Dear friends and readers,

As this is a blog not just on Austen and her contemporaries and the long 18th century, but also on women’s art, I thought I’d record a proposal to explore with a group of retired and adult learners the life and work of Daphne DuMaurier; if accepted, this would be for a 5 weeks this summera the OLLI at Mason:

The worlds of Daphne DuMaurier

Daphne DuMaurier is far more than the writer of a single powerful Manderley novel, Rebecca, and not just a writer of women’s romances (and thus underrated) and material for Hitchcock to make movies from. She wrote gothic and Cornish romances; historical and regional novels; travel books, including time-travellers;  insightful biographies (of her father, the great actor, Gerald DuMaurier, of Branwell Bronte) and autobiographical books; family sagas; eerie and terrifying short stories, and transgressive murder mysteries; and realistic novels too. I propose to explore her marvelous oeuvre with those who’d want to do this. For summer we’d read, to begin with, one of her historical Manderley novels, The King’s General, and one of her haunting travel books, Vanishing Cornwall. It is suggested that students see the 2007 biographical film, Daphne, the screenplay by her biographer, Margaret Forster, featuring Geraldine Somerville as DuMaurier.

If rejected, I’ll save this for another time at the OLLI at AU. if it were for a fall semester, I’d do a third book, probably her biography of her father.

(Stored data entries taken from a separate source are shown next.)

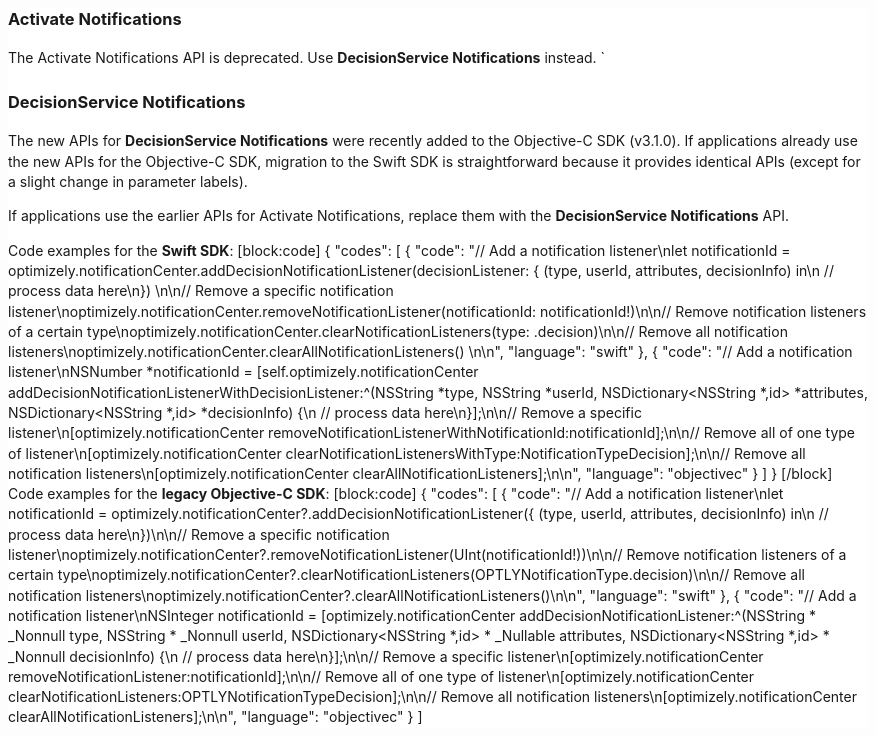 ### Activate Notifications

The Activate Notifications API is deprecated. Use **DecisionService Notifications** instead.
`
### DecisionService Notifications

The new APIs for **DecisionService Notifications** were recently added to the Objective-C SDK (v3.1.0). If applications already use the new APIs for the Objective-C SDK, migration to the Swift SDK is straightforward because it provides identical APIs (except for a slight change in parameter labels).

If applications use the earlier APIs for Activate Notifications, replace them with the **DecisionService Notifications** API.

Code examples for the **Swift SDK**:
[block:code]
{
  "codes": [
    {
      "code": "// Add a notification listener\nlet notificationId = optimizely.notificationCenter.addDecisionNotificationListener(decisionListener: { (type, userId, attributes, decisionInfo) in\n     // process data here\n})  \n\n// Remove a specific notification listener\noptimizely.notificationCenter.removeNotificationListener(notificationId: notificationId!)\n\n// Remove notification listeners of a certain type\noptimizely.notificationCenter.clearNotificationListeners(type: .decision)\n\n// Remove all notification listeners\noptimizely.notificationCenter.clearAllNotificationListeners()   \n\n",
      "language": "swift"
    },
    {
      "code": "// Add a notification listener\nNSNumber *notificationId = [self.optimizely.notificationCenter addDecisionNotificationListenerWithDecisionListener:^(NSString *type, NSString *userId, NSDictionary<NSString *,id> *attributes, NSDictionary<NSString *,id> *decisionInfo) {\n     // process data here\n}];\n\n// Remove a specific listener\n[optimizely.notificationCenter removeNotificationListenerWithNotificationId:notificationId];\n\n// Remove all of one type of listener\n[optimizely.notificationCenter clearNotificationListenersWithType:NotificationTypeDecision];\n\n// Remove all notification listeners\n[optimizely.notificationCenter clearAllNotificationListeners];\n\n",
      "language": "objectivec"
    }
  ]
}
[/block]
Code examples for the **legacy Objective-C SDK**:
[block:code]
{
  "codes": [
    {
      "code": "// Add a notification listener\nlet notificationId = optimizely.notificationCenter?.addDecisionNotificationListener({ (type, userId, attributes, decisionInfo) in\n    // process data here\n})\n\n// Remove a specific notification listener\noptimizely.notificationCenter?.removeNotificationListener(UInt(notificationId!))\n\n// Remove notification listeners of a certain type\noptimizely.notificationCenter?.clearNotificationListeners(OPTLYNotificationType.decision)\n\n// Remove all notification listeners\noptimizely.notificationCenter?.clearAllNotificationListeners()\n\n",
      "language": "swift"
    },
    {
      "code": "// Add a notification listener\nNSInteger notificationId = [optimizely.notificationCenter addDecisionNotificationListener:^(NSString * _Nonnull type, NSString * _Nonnull userId, NSDictionary<NSString *,id> * _Nullable attributes, NSDictionary<NSString *,id> * _Nonnull decisionInfo) {\n    // process data here\n}];\n\n// Remove a specific listener\n[optimizely.notificationCenter removeNotificationListener:notificationId];\n\n// Remove all of one type of listener\n[optimizely.notificationCenter clearNotificationListeners:OPTLYNotificationTypeDecision];\n\n// Remove all notification listeners\n[optimizely.notificationCenter clearAllNotificationListeners];\n\n",
      "language": "objectivec"
    }
  ]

The great biography of DuMaurier is by Margaret Forster. I should say I’ve never read a book by Forster I didn’t like. You could call DuMaurier bisexual but the marriage to Browning was something of a veneer even if she had 3 children: her long-time relationships were with Ellen Doubleday (played by Elizabeth McGovern in the film) and Gertrude Lawrence (Janet McTeer). (She was also a friend of Noel Coward’s.)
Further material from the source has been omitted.